The legislation, introduced in the Rhode Island Senate and House of Representatives, seeks to overturn current legislation that has helped Rhode Island win the label as among the states with the most restrictive abortion legislation.
It would essentially make Roe v. Wade the law in Rhode Island, serving to protect a woman’s right to choose in the event the U.S. Supreme Court revokes it.
“We have a president who is anti-choice, no friend of women and has demonstrated a reckless disregard of the Constitution,” said Rep. Edith Ajello of Providence, a primary sponsor of the Reproductive Health Care Act. “We have anti-choice leaders in both chambers of Congress, and a Supreme Court whose balance could help the other two branches destroy the protections provided by Roe v. Wade.”
The legislation, which has been introduced in previous years, is expected to face steep opposition from Right to Life groups and the Catholic Church.

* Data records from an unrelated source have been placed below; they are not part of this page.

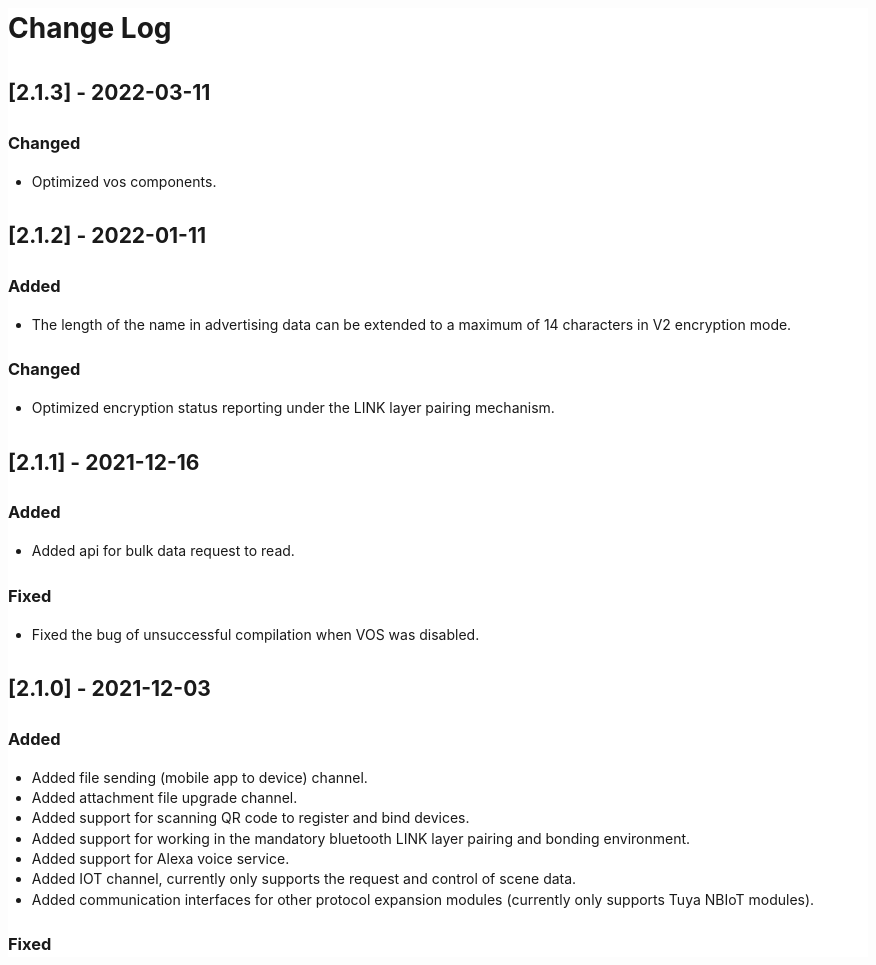 
# Change Log



## [2.1.3] - 2022-03-11

### Changed

- Optimized  vos components.

  

## [2.1.2] - 2022-01-11

### Added

- The length of the name in advertising data can be extended to a maximum of 14 characters in V2 encryption mode.

### Changed

- Optimized encryption status reporting under the LINK layer pairing mechanism.



## [2.1.1] - 2021-12-16

### Added

- Added api for  bulk data request to read.

### Fixed

- Fixed the bug of unsuccessful compilation when VOS was disabled.



## [2.1.0] - 2021-12-03

### Added

- Added file sending (mobile app to device) channel.
- Added attachment file upgrade channel.
- Added support for scanning QR code to register and bind devices.
- Added support for working in the mandatory bluetooth LINK layer pairing and bonding environment.
- Added support for Alexa voice service.
- Added IOT channel, currently only supports the request and control of scene data.
- Added communication interfaces for other protocol expansion modules (currently only supports Tuya NBIoT modules).

### Fixed
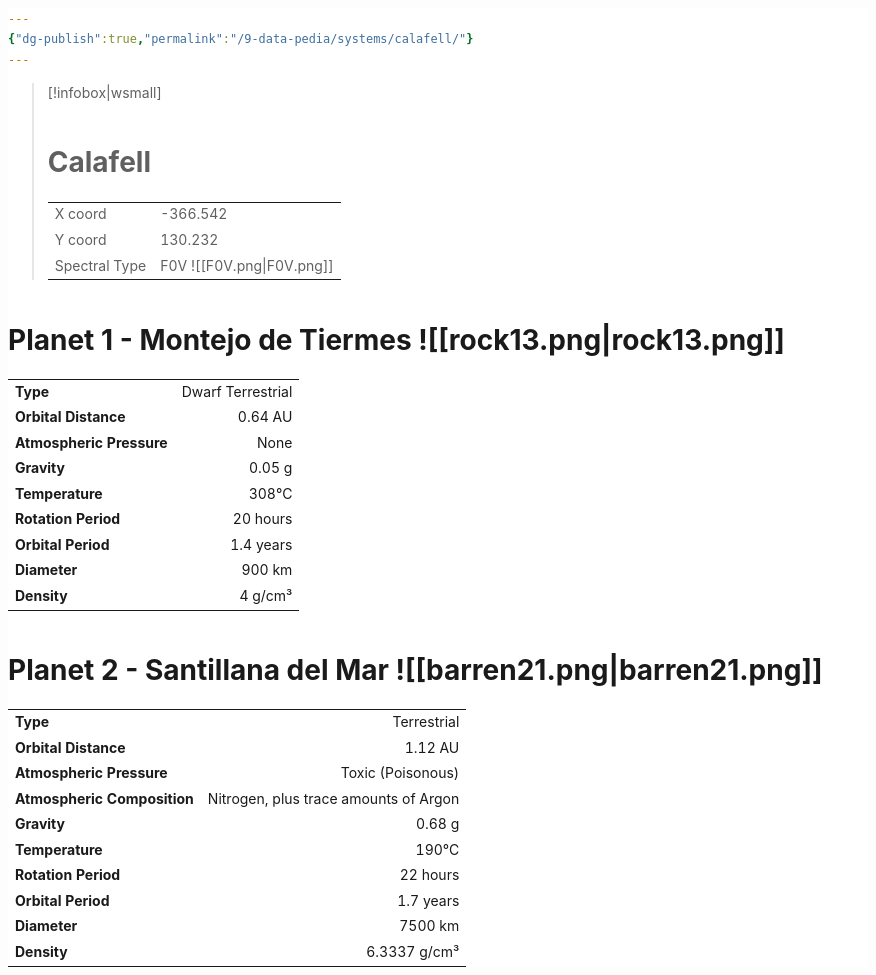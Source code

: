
 ```yaml
---
{"dg-publish":true,"permalink":"/9-data-pedia/systems/calafell/"}
---
```


> [!infobox|wsmall]
> # Calafell
> | | |
> | - | - |
> | X coord | -366.542 |
> | Y coord| 130.232 |
> | Spectral Type | F0V ![[F0V.png\|F0V.png]] |

# Planet 1 - Montejo de Tiermes ![[rock13.png\|rock13.png]]
|                             |                           |
| --------------------------- | -------------------------:|
| **Type**                    |             Dwarf Terrestrial |
| **Orbital Distance**        |   0.64 AU |
| **Atmospheric Pressure**    |       None |
| **Gravity**                 |        0.05 g |
| **Temperature**             |    308°C |
| **Rotation Period**         |  20 hours |
| **Orbital Period** | 1.4 years |
| **Diameter**                |      900 km | 
| **Density**                 |    4 g/cm³ |





# Planet 2 - Santillana del Mar ![[barren21.png\|barren21.png]]
|                             |                           |
| --------------------------- | -------------------------:|
| **Type**                    |             Terrestrial |
| **Orbital Distance**        |   1.12 AU |
| **Atmospheric Pressure**    |       Toxic (Poisonous) |
| **Atmospheric Composition** |      Nitrogen, plus trace amounts of Argon |
| **Gravity**                 |        0.68 g |
| **Temperature**             |    190°C |
| **Rotation Period**         |  22 hours |
| **Orbital Period** | 1.7 years |
| **Diameter**                |      7500 km | 
| **Density**                 |    6.3337 g/cm³ |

Pro-life groups have endorsed and contributed financially to the state’s Democratic legislative leaders in the past, while Planned Parenthood and other pro-abortion groups have helped finance Progressive Democrats.
Each year that Progressive wing seems to grow, making it more likely of eventual passage of the legislation. An important shift happened in last year’s special state Senate election in Newport to replace former Senate President Teresa Paiva Weed, who left the legislature to become executive director of the Hospital Association of Rhode Island. Paiva Weed had been endorsed by Right to Life.
Dawn Euer, a progressive, won in a hotly contested primary in which she defeated the incumbent and two other well-known candidates. She then won in a special general election. Euer ran with the support of Planned Parenthood.
The legislation, introduced by Providence Representative Ajello and Senator Gayle Goldin, also of Providence, would eliminate several chapters that make it a criminal offense to perform an abortion or help a woman obtain one. It would also eliminate a law enacted in 1973 following the Roe v. Wade decision that defines human life as commencing at conception.
“Unless we erase these unconstitutional laws, it is feasible that the women of Rhode Island could be knocked back a half-century to the days of secret, dangerous back-room abortions,” Ajello said. “This isn’t symbolic. It’s necessary to protect women’s lives and rights.”
“Regardless of what these statutes say, control of our own bodies and health have been the law in the United States and Rhode Island for 45 years,” Goldin said. “For the entire time, our state has lacked the political will to repeal these unconstitutional laws, and that inaction is now putting the health and rights of Rhode Island women at genuine risk. Women deserve better from the leaders of our state. Rhode Island must affirm, once and for all, that a woman’s right to make decisions about her own body is protected in our state before the federal government stops doing it for us.”
According to a press release issued by the Rhode Island General Assembly’s legislative press office, Pew Research found that Rhode Islanders favor legal abortion by a two to one margin. The press release also notes that NARAL Pro Choice America rates Rhode Island as having the most restrictive abortion laws in New England.